# [Exercise aim]
Pull out every line in the data that has the string "themedStyles" in it.

Start of Block

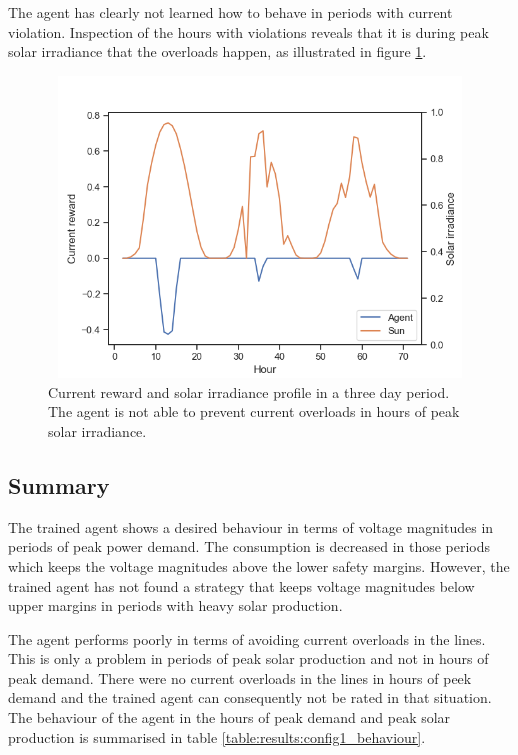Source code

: \documentclass[class=book, crop=false]{standalone}
\begin{document}
The agent has clearly not learned how to behave in periods with current violation. Inspection of the hours with violations reveals that it is during peak solar irradiance that the overloads happen, as illustrated in figure \ref{fig:results:config1_bad_current}.


\begin{figure}[H]
    \center
\includegraphics[height=8cm, width=12cm]{figures/config1_bad_current.png}
    \caption[size = 9]{Current reward and solar irradiance profile in a three day period. The agent is not able to prevent current overloads in hours of peak solar irradiance.}
    \label{fig:results:config1_bad_current}
\end{figure}

\subsection{Summary}
The trained agent shows a desired behaviour in terms of voltage magnitudes in periods of peak power demand. The consumption is decreased in those periods which keeps the voltage magnitudes above the lower safety margins. However, the trained agent has not found a strategy that keeps voltage magnitudes below upper margins in periods with heavy solar production.

The agent performs poorly in terms of avoiding current overloads in the lines. This is only a problem in periods of peak solar production and not in hours of peak demand. There were no current overloads in the lines in hours of peek demand and the trained agent can consequently not be rated in that situation. The behaviour of the agent in the hours of peak demand and peak solar production is summarised in table \ref{table:results:config1_behaviour}.
\end{document}
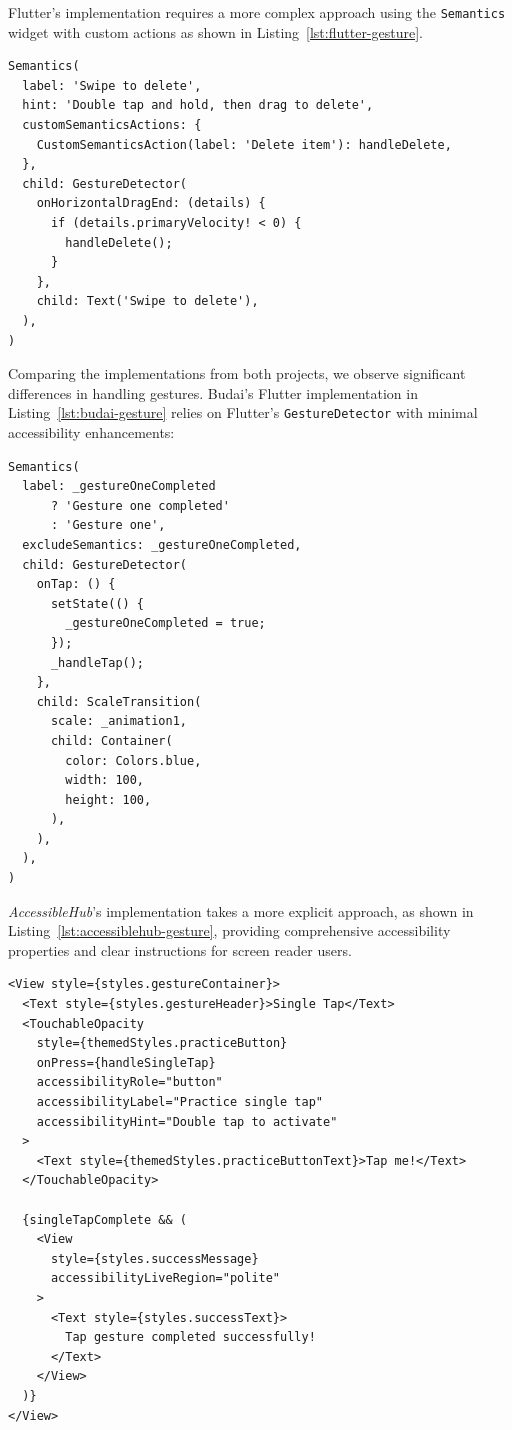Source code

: \FloatBarrier

Flutter's implementation requires a more complex approach using the \texttt{Semantics} widget with custom actions as shown in Listing~\ref{lst:flutter-gesture}.

\begin{lstlisting}[style=DartStyle, caption=Accessible gesture handler in Flutter, label=lst:flutter-gesture]
Semantics(
  label: 'Swipe to delete',
  hint: 'Double tap and hold, then drag to delete',
  customSemanticsActions: {
    CustomSemanticsAction(label: 'Delete item'): handleDelete,
  },
  child: GestureDetector(
    onHorizontalDragEnd: (details) {
      if (details.primaryVelocity! < 0) {
        handleDelete();
      }
    },
    child: Text('Swipe to delete'),
  ),
)
\end{lstlisting}

\pagebreak

Comparing the implementations from both projects, we observe significant differences in handling gestures. Budai's Flutter implementation in Listing~\ref{lst:budai-gesture} relies on Flutter's \texttt{GestureDetector} with minimal accessibility enhancements:

\begin{lstlisting}[style=DartStyle, caption=Gesture handling in Budai's Flutter implementation, label=lst:budai-gesture]
Semantics(
  label: _gestureOneCompleted 
      ? 'Gesture one completed' 
      : 'Gesture one',
  excludeSemantics: _gestureOneCompleted,
  child: GestureDetector(
    onTap: () {
      setState(() {
        _gestureOneCompleted = true;
      });
      _handleTap();
    },
    child: ScaleTransition(
      scale: _animation1,
      child: Container(
        color: Colors.blue,
        width: 100,
        height: 100,
      ),
    ),
  ),
)
\end{lstlisting}

\pagebreak

\textit{AccessibleHub}'s implementation takes a more explicit approach, as shown in Listing~\ref{lst:accessiblehub-gesture}, providing comprehensive accessibility properties and clear instructions for screen reader users.

\begin{lstlisting}[style=ReactNativeStyle, caption=Gesture handling in \textit{AccessibleHub}'s React Native implementation, label=lst:accessiblehub-gesture]
<View style={styles.gestureContainer}>
  <Text style={styles.gestureHeader}>Single Tap</Text>
  <TouchableOpacity
    style={themedStyles.practiceButton}
    onPress={handleSingleTap}
    accessibilityRole="button"
    accessibilityLabel="Practice single tap"
    accessibilityHint="Double tap to activate"
  >
    <Text style={themedStyles.practiceButtonText}>Tap me!</Text>
  </TouchableOpacity>
  
  {singleTapComplete && (
    <View 
      style={styles.successMessage} 
      accessibilityLiveRegion="polite"
    >
      <Text style={styles.successText}>
        Tap gesture completed successfully!
      </Text>
    </View>
  )}
</View>
\end{lstlisting}

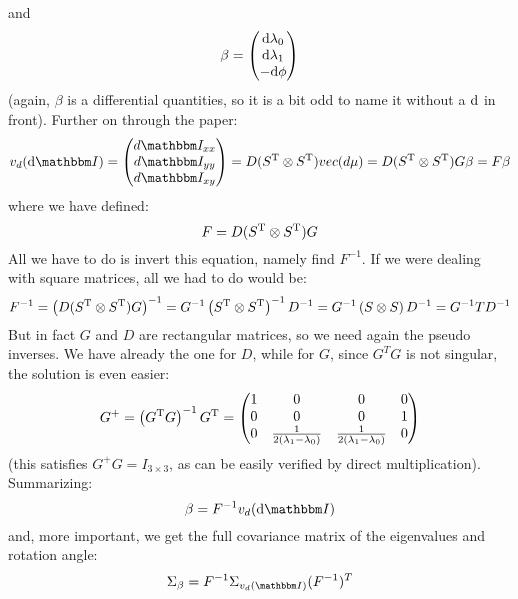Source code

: \documentclass[a4paper,11pt]{article}
\newcommand{\itm}{\mathbbm I}
\newcommand{\itc}[1]{\itm_{#1}}
\newcommand{\diff}{{\rm d}}
\begin{document}
and
\begin{equation}
  \beta =
  \begin{pmatrix}
    \diff\lambda_0\\
    \diff\lambda_1\\
    -\diff\phi
  \end{pmatrix}
\end{equation}
(again, $\beta$ is a differential quantities, so it is a bit odd to name
it without a $\diff$ in front). Further on through the paper:
\begin{equation}
  v_d(\diff\itm) =
  \begin{pmatrix}
    d\itc{xx}\\
    d\itc{yy}\\
    d\itc{xy}
  \end{pmatrix} =
  D (S^{\rm T} \otimes S^{\rm T}) vec(d\mu) =
  D (S^{\rm T} \otimes S^{\rm T}) G\beta = F\beta
\end{equation}
where we have defined:
\begin{equation}
  F = D (S^{\rm T} \otimes S^{\rm T}) G
\end{equation}
All we have to do is invert this equation, namely find $F^{-1}$. If we were
dealing with square matrices, all we had to do would be:
$$
F^{-1} = \left( D (S^{\rm T} \otimes S^{\rm T}) G \right)^{-1} =
G^{-1} \left( S^{\rm T} \otimes S^{\rm T} \right)^{-1} D^{-1} = 
G^{-1} \left( S \otimes S \right) D^{-1} = G^{-1} T D^{-1}
$$
But in fact $G$ and $D$ are rectangular matrices, so we need again the pseudo
inverses. We have already the one for $D$, while for $G$, since
$G^TG$ is not singular, the solution is even easier:
\begin{equation}
  G^+ = \left( G^{\rm T}G \right)^{-1} G^{\rm T} =
  \begin{pmatrix}
    1 & 0 & 0 & 0\\
    0 & 0 & 0 & 1\\
    0 & \frac{1}{2(\lambda_1-\lambda_0)} & \frac{1}{2(\lambda_1-\lambda_0)} & 0
  \end{pmatrix}
\end{equation}
(this satisfies $G^+G = I_{3\times3}$, as can be easily verified by direct
multiplication). Summarizing:
\begin{equation}
  \beta = F^{-1}v_d(\diff\itm)
\end{equation}
and, more important, we get the full covariance matrix of the eigenvalues
and rotation angle:
\begin{equation}
  \Sigma_\beta = F^{-1} \Sigma_{v_d(\itm)} (F^{-1})^T
\end{equation}
\end{document}
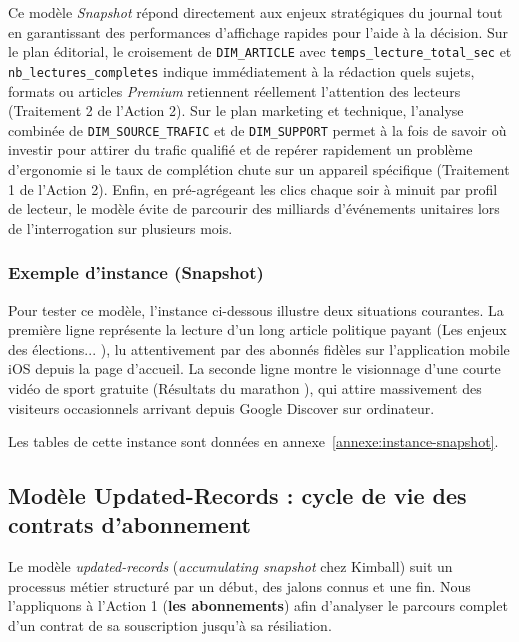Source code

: \documentclass[a4paper,12pt]{article}
\begin{document}
Ce modèle \emph{Snapshot} répond directement aux enjeux stratégiques du journal tout en garantissant des performances d'affichage rapides pour l'aide à la décision. Sur le plan éditorial, le croisement de \texttt{DIM\_ARTICLE} avec \texttt{temps\_lecture\_total\_sec} et \texttt{nb\_lectures\_completes} indique immédiatement à la rédaction quels sujets, formats ou articles \emph{Premium} retiennent réellement l'attention des lecteurs (Traitement 2 de l'Action 2). Sur le plan marketing et technique, l'analyse combinée de \texttt{DIM\_SOURCE\_TRAFIC} et de \texttt{DIM\_SUPPORT} permet à la fois de savoir où investir pour attirer du trafic qualifié et de repérer rapidement un problème d'ergonomie si le taux de complétion chute sur un appareil spécifique (Traitement 1 de l'Action 2). Enfin, en pré-agrégeant les clics chaque soir à minuit par profil de lecteur, le modèle évite de parcourir des milliards d'événements unitaires lors de l'interrogation sur plusieurs mois.

\subsubsection*{Exemple d'instance (Snapshot)}

Pour tester ce modèle, l'instance ci-dessous illustre deux situations courantes. La première ligne représente la lecture d'un long article politique payant (\og Les enjeux des élections... \fg{}), lu attentivement par des abonnés fidèles sur l'application mobile iOS depuis la page d'accueil. La seconde ligne montre le visionnage d'une courte vidéo de sport gratuite (\og Résultats du marathon \fg{}), qui attire massivement des visiteurs occasionnels arrivant depuis Google Discover sur ordinateur.

Les tables de cette instance sont données en
annexe~\ref{annexe:instance-snapshot}.


\newpage
\subsection{Modèle Updated-Records : cycle de vie des contrats d'abonnement}

Le modèle \emph{updated-records} (\emph{accumulating snapshot} chez Kimball) suit un processus métier structuré par un début, des jalons connus et une fin. Nous l'appliquons à l'Action 1 (\textbf{les abonnements}) afin d'analyser le parcours complet d'un contrat de sa souscription jusqu'à sa résiliation.
\end{document}

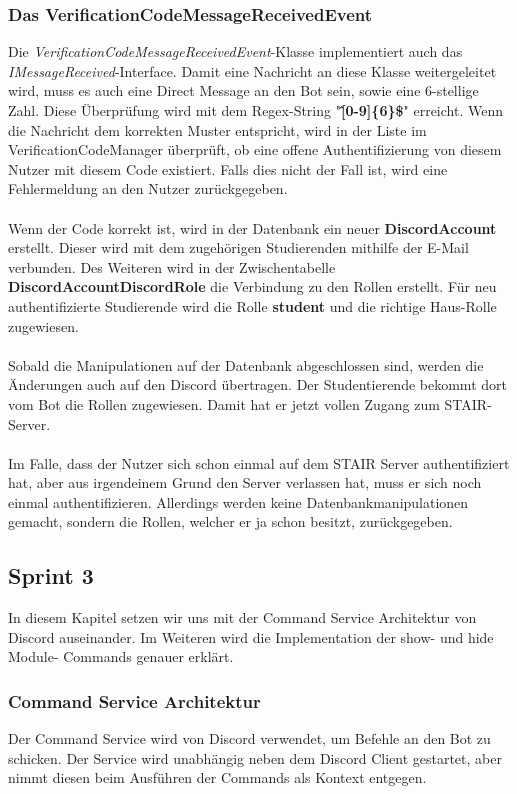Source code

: \documentclass[a4paper, table]{article}
\begin{document}
\subsubsection*{Das VerificationCodeMessageReceivedEvent}
Die \textit{VerificationCodeMessageReceivedEvent}-Klasse implementiert auch das \textit{IMessageReceived}-Interface. 
Damit eine Nachricht an diese Klasse weitergeleitet wird, muss es auch eine Direct Message an den Bot sein, sowie eine 6-stellige Zahl. 
Diese Überprüfung wird mit dem Regex-String "\textbf{\^[0-9]\{6\}\$}" erreicht. 
Wenn die Nachricht dem korrekten Muster entspricht, wird in der Liste im VerificationCodeManager überprüft, ob eine offene Authentifizierung von diesem Nutzer mit diesem Code existiert. 
Falls dies nicht der Fall ist, wird eine Fehlermeldung an den Nutzer zurückgegeben.\\\\
Wenn der Code korrekt ist, wird in der Datenbank ein neuer \textbf{DiscordAccount} erstellt. 
Dieser wird mit dem zugehörigen Studierenden mithilfe der E-Mail verbunden. 
Des Weiteren wird in der Zwischentabelle \textbf{DiscordAccountDiscordRole} die Verbindung zu den Rollen erstellt. 
Für neu authentifizierte Studierende wird die Rolle \textbf{student} und die richtige Haus-Rolle zugewiesen.\\\\
Sobald die Manipulationen auf der Datenbank abgeschlossen sind, werden die Änderungen auch auf den Discord übertragen. 
Der Studentierende bekommt dort vom Bot die Rollen zugewiesen. Damit hat er jetzt vollen Zugang zum STAIR-Server.\\\\
Im Falle, dass der Nutzer sich schon einmal auf dem STAIR Server authentifiziert hat, aber aus irgendeinem Grund den Server verlassen hat, muss er sich noch einmal authentifizieren. 
Allerdings werden keine Datenbankmanipulationen gemacht, sondern die Rollen, welcher er ja schon besitzt, zurückgegeben.

\newpage
\subsection{Sprint 3}
In diesem Kapitel setzen wir uns mit der Command Service Architektur von Discord auseinander. 
Im Weiteren wird die Implementation der show- und hide Module- Commands genauer erklärt.

\subsubsection{Command Service Architektur}
Der Command Service wird von Discord verwendet, um Befehle an den Bot zu schicken. 
Der Service wird unabhängig neben dem Discord Client gestartet, aber nimmt diesen beim Ausführen der Commands als Kontext entgegen.
\end{document}
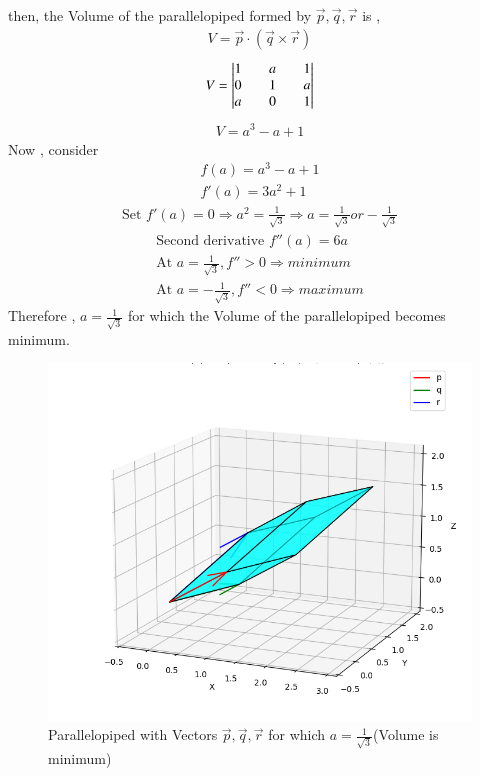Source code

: \documentclass[journal]{IEEEtran}
\begin{document}
then, the Volume of the parallelopiped formed by $\vec{p},\vec{q},\vec{r}$ is ,
\begin{align}
    V = \vec{p}\cdot(\vec{q}\times\vec{r})
\end{align}
\begin{align}
V=\begin{vmatrix}
    1 && a && 1\\
    0 && 1 && a\\
    a && 0 && 1
    \end{vmatrix}
\end{align}
\begin{align}
    V=a^3-a+1
\end{align}
Now , consider
\begin{align}
    f(a)=a^3-a+1\\
    f'(a)=3a^2+1
\end{align}
\begin{align*}
\text{Set }f'(a)=0  \Rightarrow a^2=\frac{1}{\sqrt{3}} \Rightarrow a=\frac{1}{\sqrt{3}} or -\frac{1}{\sqrt{3}} 
\end{align*}
\begin{align}
\text{Second derivative }f''(a)=6a\\
\text{At }a=\frac{1}{\sqrt{3}},f''>0 \Rightarrow minimum\\
\text{At }a=-\frac{1}{\sqrt{3}},f''<0 \Rightarrow maximum
\end{align}
Therefore , $a=\frac{1}{\sqrt{3}}$ for which the Volume of the parallelopiped becomes minimum.
\begin{figure}[h!]
  \centering
  \includegraphics[width=0.7\columnwidth]{figs/fig.png} 
   \caption*{Parallelopiped with Vectors $\vec{p},\vec{q},\vec{r}$ for which $a=\frac{1}{\sqrt{3}}$(Volume is minimum)}
  \label{Fig1}
\end{figure}
\end{document}
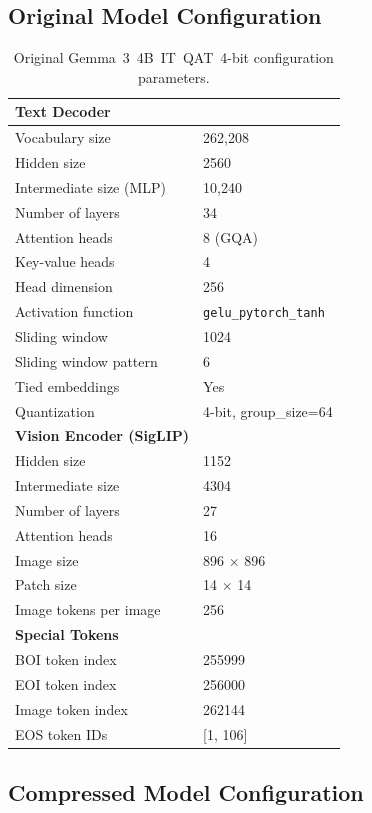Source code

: \documentclass[11pt]{article}
\begin{document}
\subsection{Original Model Configuration}

\begin{table}[h]
\centering
\caption{Original Gemma~3~4B~IT~QAT~4-bit configuration parameters.}
\label{tab:orig_config}
\begin{tabular}{@{}ll@{}}
\toprule
\textbf{Text Decoder} & \\
\midrule
Vocabulary size & 262,208 \\
Hidden size & 2560 \\
Intermediate size (MLP) & 10,240 \\
Number of layers & 34 \\
Attention heads & 8 (GQA) \\
Key-value heads & 4 \\
Head dimension & 256 \\
Activation function & \texttt{gelu\_pytorch\_tanh} \\
Sliding window & 1024 \\
Sliding window pattern & 6 \\
Tied embeddings & Yes \\
Quantization & 4-bit, group\_size=64 \\
\midrule
\textbf{Vision Encoder (SigLIP)} & \\
\midrule
Hidden size & 1152 \\
Intermediate size & 4304 \\
Number of layers & 27 \\
Attention heads & 16 \\
Image size & 896 $\times$ 896 \\
Patch size & 14 $\times$ 14 \\
Image tokens per image & 256 \\
\midrule
\textbf{Special Tokens} & \\
\midrule
BOI token index & 255999 \\
EOI token index & 256000 \\
Image token index & 262144 \\
EOS token IDs & [1, 106] \\
\bottomrule
\end{tabular}
\end{table}

\subsection{Compressed Model Configuration}
\end{document}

End of Block

# [Response]
    style={themedStyles.practiceButton}
    <Text style={themedStyles.practiceButtonText}>Tap me!</Text>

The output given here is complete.